= Exercise =
Only one stretch of the listing below is wanted. Begin at the line that has "The oscilloscope was", stop after the line that has "of treasures found.", and repeat every line in between exactly.

=== Extracted information ===

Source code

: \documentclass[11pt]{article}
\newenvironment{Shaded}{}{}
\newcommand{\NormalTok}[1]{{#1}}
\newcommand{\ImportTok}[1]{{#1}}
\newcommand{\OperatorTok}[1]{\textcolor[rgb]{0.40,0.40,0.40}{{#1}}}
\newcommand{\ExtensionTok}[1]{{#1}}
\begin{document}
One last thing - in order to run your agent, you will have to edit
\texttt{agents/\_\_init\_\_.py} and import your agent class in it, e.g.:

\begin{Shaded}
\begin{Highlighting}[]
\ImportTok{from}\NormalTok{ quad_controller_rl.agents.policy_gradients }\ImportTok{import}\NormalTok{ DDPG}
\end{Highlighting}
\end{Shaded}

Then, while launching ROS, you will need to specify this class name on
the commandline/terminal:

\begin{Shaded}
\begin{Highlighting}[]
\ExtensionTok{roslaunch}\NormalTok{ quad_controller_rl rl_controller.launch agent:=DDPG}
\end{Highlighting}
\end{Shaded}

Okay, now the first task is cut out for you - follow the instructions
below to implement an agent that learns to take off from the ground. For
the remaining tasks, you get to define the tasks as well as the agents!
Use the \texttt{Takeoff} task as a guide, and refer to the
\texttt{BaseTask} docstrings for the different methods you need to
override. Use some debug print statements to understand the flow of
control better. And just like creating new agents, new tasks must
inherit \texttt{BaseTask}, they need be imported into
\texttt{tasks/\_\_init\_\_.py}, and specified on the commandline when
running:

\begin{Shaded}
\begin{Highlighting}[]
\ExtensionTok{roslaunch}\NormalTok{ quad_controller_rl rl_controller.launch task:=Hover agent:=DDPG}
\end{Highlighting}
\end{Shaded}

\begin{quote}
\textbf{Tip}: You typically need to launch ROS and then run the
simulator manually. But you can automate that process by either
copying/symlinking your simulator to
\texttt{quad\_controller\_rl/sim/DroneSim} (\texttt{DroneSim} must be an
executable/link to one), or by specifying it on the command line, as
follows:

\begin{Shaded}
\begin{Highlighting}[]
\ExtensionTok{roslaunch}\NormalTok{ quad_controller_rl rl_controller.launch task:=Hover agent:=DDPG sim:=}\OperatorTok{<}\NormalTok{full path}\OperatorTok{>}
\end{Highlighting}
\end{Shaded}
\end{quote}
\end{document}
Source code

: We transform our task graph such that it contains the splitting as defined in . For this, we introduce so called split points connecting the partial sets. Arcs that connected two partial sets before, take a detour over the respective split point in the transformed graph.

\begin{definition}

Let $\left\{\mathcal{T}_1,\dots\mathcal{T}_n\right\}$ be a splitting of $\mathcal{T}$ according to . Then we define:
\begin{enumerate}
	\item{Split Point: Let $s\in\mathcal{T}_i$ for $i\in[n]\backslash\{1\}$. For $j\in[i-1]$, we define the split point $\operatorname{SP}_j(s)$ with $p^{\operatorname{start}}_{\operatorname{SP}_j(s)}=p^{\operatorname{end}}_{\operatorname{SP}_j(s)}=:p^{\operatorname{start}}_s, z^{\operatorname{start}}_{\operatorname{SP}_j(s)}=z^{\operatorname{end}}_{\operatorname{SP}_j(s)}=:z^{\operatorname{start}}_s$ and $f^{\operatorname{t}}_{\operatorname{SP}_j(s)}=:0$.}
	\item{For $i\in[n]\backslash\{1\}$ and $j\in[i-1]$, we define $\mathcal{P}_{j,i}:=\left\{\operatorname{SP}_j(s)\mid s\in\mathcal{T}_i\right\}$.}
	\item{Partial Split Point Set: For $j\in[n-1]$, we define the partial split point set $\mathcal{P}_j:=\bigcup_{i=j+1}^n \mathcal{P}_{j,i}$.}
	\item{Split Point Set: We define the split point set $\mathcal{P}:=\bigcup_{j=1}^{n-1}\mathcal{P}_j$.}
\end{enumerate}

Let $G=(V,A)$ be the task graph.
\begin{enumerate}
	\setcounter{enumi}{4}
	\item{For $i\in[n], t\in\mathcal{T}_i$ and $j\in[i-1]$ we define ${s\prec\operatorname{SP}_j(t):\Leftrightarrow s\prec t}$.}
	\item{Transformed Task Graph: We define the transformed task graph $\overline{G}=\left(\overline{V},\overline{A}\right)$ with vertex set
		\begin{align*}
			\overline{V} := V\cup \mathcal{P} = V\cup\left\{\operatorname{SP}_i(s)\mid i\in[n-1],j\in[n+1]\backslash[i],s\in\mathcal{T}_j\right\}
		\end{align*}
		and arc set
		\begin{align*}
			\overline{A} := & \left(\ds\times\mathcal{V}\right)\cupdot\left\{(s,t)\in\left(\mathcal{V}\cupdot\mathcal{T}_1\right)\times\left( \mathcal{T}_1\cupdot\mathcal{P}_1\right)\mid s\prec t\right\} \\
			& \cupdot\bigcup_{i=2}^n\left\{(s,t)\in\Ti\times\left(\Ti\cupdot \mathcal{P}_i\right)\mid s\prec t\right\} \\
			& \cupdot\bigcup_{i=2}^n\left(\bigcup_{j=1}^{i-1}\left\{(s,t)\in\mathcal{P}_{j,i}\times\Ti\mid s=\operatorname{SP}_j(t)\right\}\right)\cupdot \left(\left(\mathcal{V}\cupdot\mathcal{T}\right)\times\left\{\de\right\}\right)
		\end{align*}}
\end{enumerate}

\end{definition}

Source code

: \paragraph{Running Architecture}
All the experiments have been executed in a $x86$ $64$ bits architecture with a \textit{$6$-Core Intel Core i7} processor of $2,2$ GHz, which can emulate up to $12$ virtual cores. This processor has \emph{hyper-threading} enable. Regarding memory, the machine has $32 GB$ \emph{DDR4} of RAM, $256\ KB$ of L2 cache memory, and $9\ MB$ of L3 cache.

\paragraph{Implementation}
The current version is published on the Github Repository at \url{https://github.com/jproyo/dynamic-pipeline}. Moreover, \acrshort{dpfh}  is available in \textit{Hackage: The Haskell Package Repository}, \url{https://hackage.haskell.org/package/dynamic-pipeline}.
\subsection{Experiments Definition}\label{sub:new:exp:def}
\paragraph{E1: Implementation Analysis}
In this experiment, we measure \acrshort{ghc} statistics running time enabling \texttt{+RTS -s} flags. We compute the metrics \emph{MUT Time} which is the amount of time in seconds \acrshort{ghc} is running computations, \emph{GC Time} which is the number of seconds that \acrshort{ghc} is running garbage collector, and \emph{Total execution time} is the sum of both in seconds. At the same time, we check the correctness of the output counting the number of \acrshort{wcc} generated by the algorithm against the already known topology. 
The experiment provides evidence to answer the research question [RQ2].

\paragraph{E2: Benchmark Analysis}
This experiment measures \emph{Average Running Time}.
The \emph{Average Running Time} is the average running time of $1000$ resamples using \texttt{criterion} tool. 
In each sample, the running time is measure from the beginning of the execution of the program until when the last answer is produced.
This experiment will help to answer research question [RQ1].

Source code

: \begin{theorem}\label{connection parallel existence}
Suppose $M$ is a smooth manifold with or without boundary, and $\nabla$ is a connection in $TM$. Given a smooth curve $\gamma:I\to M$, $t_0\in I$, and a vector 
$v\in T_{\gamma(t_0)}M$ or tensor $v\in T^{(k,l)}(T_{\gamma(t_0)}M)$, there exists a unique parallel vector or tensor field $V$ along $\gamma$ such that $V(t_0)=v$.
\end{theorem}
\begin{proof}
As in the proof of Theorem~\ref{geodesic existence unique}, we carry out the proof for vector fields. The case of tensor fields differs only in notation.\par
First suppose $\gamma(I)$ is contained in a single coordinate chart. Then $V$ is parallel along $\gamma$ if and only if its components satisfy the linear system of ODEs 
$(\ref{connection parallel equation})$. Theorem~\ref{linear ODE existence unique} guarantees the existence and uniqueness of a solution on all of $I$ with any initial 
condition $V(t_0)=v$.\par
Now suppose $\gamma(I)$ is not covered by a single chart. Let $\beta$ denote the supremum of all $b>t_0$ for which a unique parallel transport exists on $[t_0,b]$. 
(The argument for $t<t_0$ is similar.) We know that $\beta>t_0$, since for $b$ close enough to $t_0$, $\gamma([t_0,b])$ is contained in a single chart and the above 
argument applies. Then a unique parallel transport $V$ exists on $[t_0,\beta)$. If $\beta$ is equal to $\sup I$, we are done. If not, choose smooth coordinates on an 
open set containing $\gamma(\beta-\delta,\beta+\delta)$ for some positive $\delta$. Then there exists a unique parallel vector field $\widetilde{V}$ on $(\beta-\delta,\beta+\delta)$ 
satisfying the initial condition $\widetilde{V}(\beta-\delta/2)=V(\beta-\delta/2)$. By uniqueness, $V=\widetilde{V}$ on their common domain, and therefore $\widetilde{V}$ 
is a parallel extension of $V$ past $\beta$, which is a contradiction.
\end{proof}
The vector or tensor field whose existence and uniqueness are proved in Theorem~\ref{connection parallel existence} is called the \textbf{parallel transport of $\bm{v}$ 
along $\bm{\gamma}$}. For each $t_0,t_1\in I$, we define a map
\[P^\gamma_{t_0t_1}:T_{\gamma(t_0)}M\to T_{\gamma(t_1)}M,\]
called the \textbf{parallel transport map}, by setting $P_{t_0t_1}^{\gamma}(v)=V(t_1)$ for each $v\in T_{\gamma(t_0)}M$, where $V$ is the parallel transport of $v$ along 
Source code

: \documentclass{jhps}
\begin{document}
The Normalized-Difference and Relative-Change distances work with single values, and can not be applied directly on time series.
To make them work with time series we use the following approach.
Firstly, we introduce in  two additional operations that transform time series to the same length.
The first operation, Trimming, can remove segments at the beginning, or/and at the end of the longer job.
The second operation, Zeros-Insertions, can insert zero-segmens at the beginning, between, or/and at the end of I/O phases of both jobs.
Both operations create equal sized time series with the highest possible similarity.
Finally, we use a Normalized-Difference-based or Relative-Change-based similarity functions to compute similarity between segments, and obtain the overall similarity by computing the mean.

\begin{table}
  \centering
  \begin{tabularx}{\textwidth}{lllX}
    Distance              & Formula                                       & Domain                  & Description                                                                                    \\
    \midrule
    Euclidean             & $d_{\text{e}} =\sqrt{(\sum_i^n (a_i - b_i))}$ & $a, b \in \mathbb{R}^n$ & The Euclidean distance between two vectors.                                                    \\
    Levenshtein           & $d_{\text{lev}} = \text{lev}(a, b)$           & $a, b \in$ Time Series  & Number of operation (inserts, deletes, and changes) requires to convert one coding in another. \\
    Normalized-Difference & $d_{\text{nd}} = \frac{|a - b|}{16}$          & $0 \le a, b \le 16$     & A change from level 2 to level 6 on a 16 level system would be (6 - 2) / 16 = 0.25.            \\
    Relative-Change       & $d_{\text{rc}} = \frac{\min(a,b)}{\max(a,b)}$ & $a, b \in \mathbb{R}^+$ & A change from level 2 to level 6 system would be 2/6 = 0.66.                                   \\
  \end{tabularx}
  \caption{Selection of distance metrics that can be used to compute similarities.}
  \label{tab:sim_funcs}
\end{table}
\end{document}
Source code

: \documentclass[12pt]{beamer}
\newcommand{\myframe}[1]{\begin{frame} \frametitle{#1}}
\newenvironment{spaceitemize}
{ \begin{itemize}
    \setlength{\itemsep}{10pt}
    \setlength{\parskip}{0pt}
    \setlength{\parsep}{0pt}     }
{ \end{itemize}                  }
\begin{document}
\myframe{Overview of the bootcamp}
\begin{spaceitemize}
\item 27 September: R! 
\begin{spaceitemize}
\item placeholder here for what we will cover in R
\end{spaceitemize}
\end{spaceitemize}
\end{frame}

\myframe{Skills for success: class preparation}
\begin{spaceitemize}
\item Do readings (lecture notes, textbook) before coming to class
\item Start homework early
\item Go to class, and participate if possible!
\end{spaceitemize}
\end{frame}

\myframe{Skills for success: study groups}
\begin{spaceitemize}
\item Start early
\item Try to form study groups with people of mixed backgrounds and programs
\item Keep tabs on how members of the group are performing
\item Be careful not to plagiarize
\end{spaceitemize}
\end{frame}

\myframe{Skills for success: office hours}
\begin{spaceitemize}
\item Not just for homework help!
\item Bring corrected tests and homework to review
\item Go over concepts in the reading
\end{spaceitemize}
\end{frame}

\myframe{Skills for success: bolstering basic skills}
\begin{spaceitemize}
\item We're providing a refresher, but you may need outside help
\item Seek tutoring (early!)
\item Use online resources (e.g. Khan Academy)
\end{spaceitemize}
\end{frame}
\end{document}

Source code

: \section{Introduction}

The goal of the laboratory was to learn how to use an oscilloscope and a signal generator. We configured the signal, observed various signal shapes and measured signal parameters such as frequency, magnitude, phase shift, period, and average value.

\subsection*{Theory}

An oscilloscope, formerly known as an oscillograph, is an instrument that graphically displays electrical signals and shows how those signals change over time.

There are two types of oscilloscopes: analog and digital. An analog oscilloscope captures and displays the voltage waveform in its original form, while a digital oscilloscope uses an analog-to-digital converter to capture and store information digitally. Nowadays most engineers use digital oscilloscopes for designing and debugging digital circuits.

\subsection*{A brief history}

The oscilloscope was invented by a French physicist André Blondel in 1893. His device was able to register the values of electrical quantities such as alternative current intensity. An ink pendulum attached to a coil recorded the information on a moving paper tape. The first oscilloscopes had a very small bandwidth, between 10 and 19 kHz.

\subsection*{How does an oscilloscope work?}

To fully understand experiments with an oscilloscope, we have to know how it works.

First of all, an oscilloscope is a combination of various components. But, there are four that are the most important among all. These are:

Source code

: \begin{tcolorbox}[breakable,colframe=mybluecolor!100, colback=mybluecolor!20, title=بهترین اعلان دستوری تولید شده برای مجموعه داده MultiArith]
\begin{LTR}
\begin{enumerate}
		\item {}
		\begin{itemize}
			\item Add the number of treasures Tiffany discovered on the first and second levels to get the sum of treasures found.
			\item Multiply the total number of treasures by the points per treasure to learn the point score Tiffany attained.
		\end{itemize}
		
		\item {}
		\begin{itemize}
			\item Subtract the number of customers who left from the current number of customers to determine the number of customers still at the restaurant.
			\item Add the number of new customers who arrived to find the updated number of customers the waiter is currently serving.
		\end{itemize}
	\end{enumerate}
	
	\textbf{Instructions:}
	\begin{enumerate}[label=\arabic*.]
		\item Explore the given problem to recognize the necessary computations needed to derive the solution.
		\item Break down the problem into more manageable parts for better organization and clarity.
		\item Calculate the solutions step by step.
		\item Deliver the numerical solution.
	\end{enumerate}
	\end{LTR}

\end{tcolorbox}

===

= Written solution =
The oscilloscope was invented by a French physicist André Blondel in 1893. His device was able to register the values of electrical quantities such as alternative current intensity. An ink pendulum attached to a coil recorded the information on a moving paper tape. The first oscilloscopes had a very small bandwidth, between 10 and 19 kHz.

\subsection*{How does an oscilloscope work?}

To fully understand experiments with an oscilloscope, we have to know how it works.

First of all, an oscilloscope is a combination of various components. But, there are four that are the most important among all. These are:

Source code

: \begin{tcolorbox}[breakable,colframe=mybluecolor!100, colback=mybluecolor!20, title=بهترین اعلان دستوری تولید شده برای مجموعه داده MultiArith]
\begin{LTR}
\begin{enumerate}
		\item {}
		\begin{itemize}
			\item Add the number of treasures Tiffany discovered on the first and second levels to get the sum of treasures found.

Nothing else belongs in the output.